1. This site uses cookies. By continuing to use this site, you are agreeing to our use of cookies. Learn More.

SDK - GetLine and redirected stdin

Discussion in 'Support' started by p.f.moore, Jul 5, 2008.

  1. p.f.moore

    Joined:
    May 30, 2008
    Messages:
    122
    Likes Received:
    1
    I'm writing a plugin which needs to read from standard input. The
    GetLine function in the SDK seems appropriate, but I'm having some
    trouble using it.

    I have a callback routine, which gets called in a loop from a library
    API. The callback does

    HANDLE in = GetStdHandle(STD_INPUT_HANDLE);
    ...
    GetLine(in, ...)

    By tracing the function calls, it seems to me that every time the
    GetLine function is called, it starts again from the beginning of
    standard input. This only seems to happen when stdin is redirected
    from a file, like

    plugin /L MyPlugin
    myplugincmd <f

    It does *not* happen in the case

    echo some text | (plugin /L MyPlugin & myplugincmd & plugin /U MyPlugin)

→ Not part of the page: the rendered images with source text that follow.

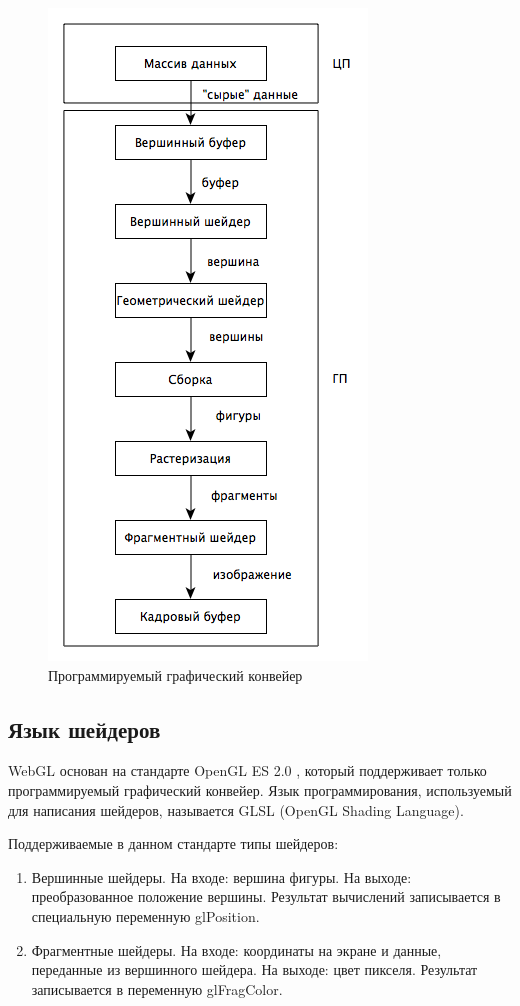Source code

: \begin{figure}
\begin{center}
  \includegraphics[scale=1.0]{Figures/gpu_pipeline}
\end{center}
\caption{Программируемый графический конвейер}
\label{fig:gpu_pipeline}
\end{figure}


\subsection{Язык шейдеров}

WebGL основан на стандарте OpenGL ES 2.0 \cite{khr11}, который поддерживает только программируемый графический
конвейер. Язык программирования, используемый для написания шейдеров, называется GLSL (OpenGL
Shading Language).

Поддерживаемые в данном стандарте типы шейдеров:

\begin{enumerate}
  \item Вершинные шейдеры. На входе: вершина фигуры. На выходе: преобразованное положение
    вершины. Результат вычислений записывается в специальную переменную gl\textunderscore{}Position.
  \item Фрагментные шейдеры. На входе: координаты на экране и данные, переданные из вершинного 
    шейдера. На выходе: цвет пикселя. Результат записывается в переменную gl\textunderscore{}FragColor.
\end{enumerate}

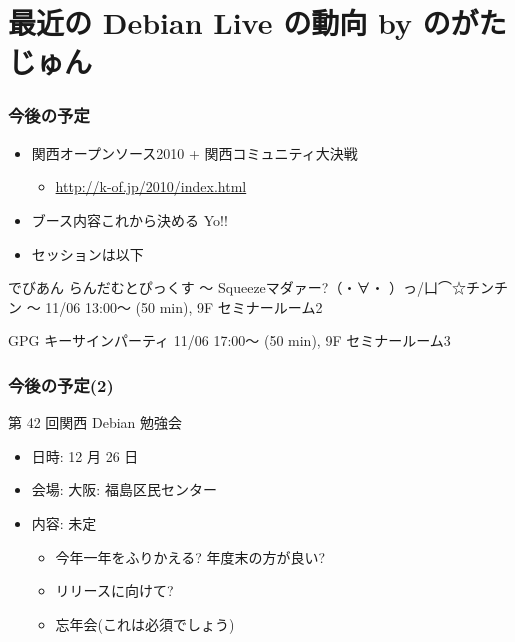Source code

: \documentclass[cjk,dvipdfmx,12pt,%
hyperref={bookmarks=true,bookmarksnumbered=true,bookmarksopen=false,%
colorlinks=false,%
pdftitle={第40回 関西Debian勉強会},%
pdfauthor={倉敷・のがた・佐々木},%
pdfsubject={資料},%
}]{beamer}
\begin{document}
\section{最近の Debian Live の動向 by のがたじゅん}




\begin{frame}[fragile]
\frametitle{今後の予定}

\begin{itemize}
\item 関西オープンソース2010 + 関西コミュニティ大決戦

\begin{itemize}
\item \url{http://k-of.jp/2010/index.html}
\end{itemize}
\item ブース内容これから決める Yo!!
\item セッションは以下
\end{itemize}

\begin{block}{%
でびあん らんだむとぴっくす%
{\tiny{〜 Squeezeマダァー?（・∀・ ）っ/凵⌒☆チンチン 〜}}}
11/06 13:00〜 (50 min), 9F セミナールーム2
\end{block}
\begin{block}{GPG キーサインパーティ}
11/06 17:00〜 (50 min), 9F セミナールーム3
\end{block}


\end{frame}

\begin{frame}[fragile]
\frametitle{今後の予定(2)}


\begin{block}{第 42 回関西 Debian 勉強会}
\begin{itemize}
  \item 日時: 12 月 26 日
  \item 会場: 大阪: 福島区民センター
  \item 内容: 未定
  \begin{itemize}
    \item 今年一年をふりかえる? 年度末の方が良い?
    \item リリースに向けて?
    \item 忘年会(これは必須でしょう)
  \end{itemize}
\end{itemize}
\end{block}



\end{frame}



\takahashi[50]{　}
\end{document}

    What's the issue here? And how should I use GetLine to be robust when
    called with a redirected file as input?

    Thanks,
    Paul.
     
  2. thomasl

    Joined:
    Jun 10, 2008
    Messages:
    35
    Likes Received:
    0
    "p.f.moore" <> wrote:

    GetLine() is a can of worms.

    Having said that, I ran into the same problem and found the culprit to
    be a call to QueryIsFileUnicode() which was also in the loop. Move this
    out of the loop and it should work. At least it did so for me.

    --
    cheers thomasl

    web: http://thomaslauer.com/start
     
  3. vefatica

    Joined:
    May 20, 2008
    Messages:
    8,129
    Likes Received:
    33
    On Sat, 05 Jul 2008 10:16:02 -0500, you wrote:


    My GREPP uses either of two utility routines, one uses GetLine() the other uses
    fgetws(). When I switch to the GetLine() routune I see that it doesn't work
    with redirected input. I don't know why. Maybe Rex will chime in. But
    GetLine() is very slow, reading a byte at a time, according to Rex, to
    facilitate pipes. My other, much faster, routine looks like this (without all
    the Oniguruma stuff).

    INT GetEm(HANDLE hFile, WCHAR *pszRegEx, BOOL bCase, BOOL bReverse, BOOL bQuiet)
    {
    // Onig stuff

    INT rc = 0;
    WCHAR buf[8192];
    BOOL bUnicode = QueryIsFileUnicode(hFile);
    INT hCrt = _open_osfhandle((long) hFile, bUnicode ? _O_BINARY : _O_TEXT);
    FILE *hf = _fdopen( hCrt, bUnicode ? "rb" : "r" );

    // Onig stuff
    // bInterrupt may be set by a temporary console ctrl handler

    while ( !bInterrupt && !feof(hf) && fgetws((WCHAR*)buf, 8192, hf) )
    {
    // Onig stuff and set rc
    }

    byebye :
    fclose(hf);
    _close(hCrt);
    return rc;
    }

    This approach does work with redirected input:

    v:\> grepp reset alterping.btm
    :reset
    if "%signal" EQ "r" goto reset

    v:\> grepp reset < alterping.btm
    :reset
    if "%signal" EQ "r" goto reset
     
  4. p.f.moore

    Joined:
    May 30, 2008
    Messages:
    122
    Likes Received:
    1
    2008/7/5 thomasl <>:


    Too right! :-)


    It did indeed. That fixed the problem. Thanks for the suggestion.
    Paul.
     
  5. p.f.moore

    Joined:
    May 30, 2008
    Messages:
    122
    Likes Received:
    1
    2008/7/5 vefatica <>:

    See Thomas' comment - maybe it's related to QueryIsFileUnicode?


    [...]

    Yes, I had an attempt at using ReadFile directly, it was much easier -
    but I had no idea in that case how to support both Unicode and ANSI
    stdin. I may go back to that approach, and try again, as although the
    speed isn't a huge issue here, the code was a lot simpler.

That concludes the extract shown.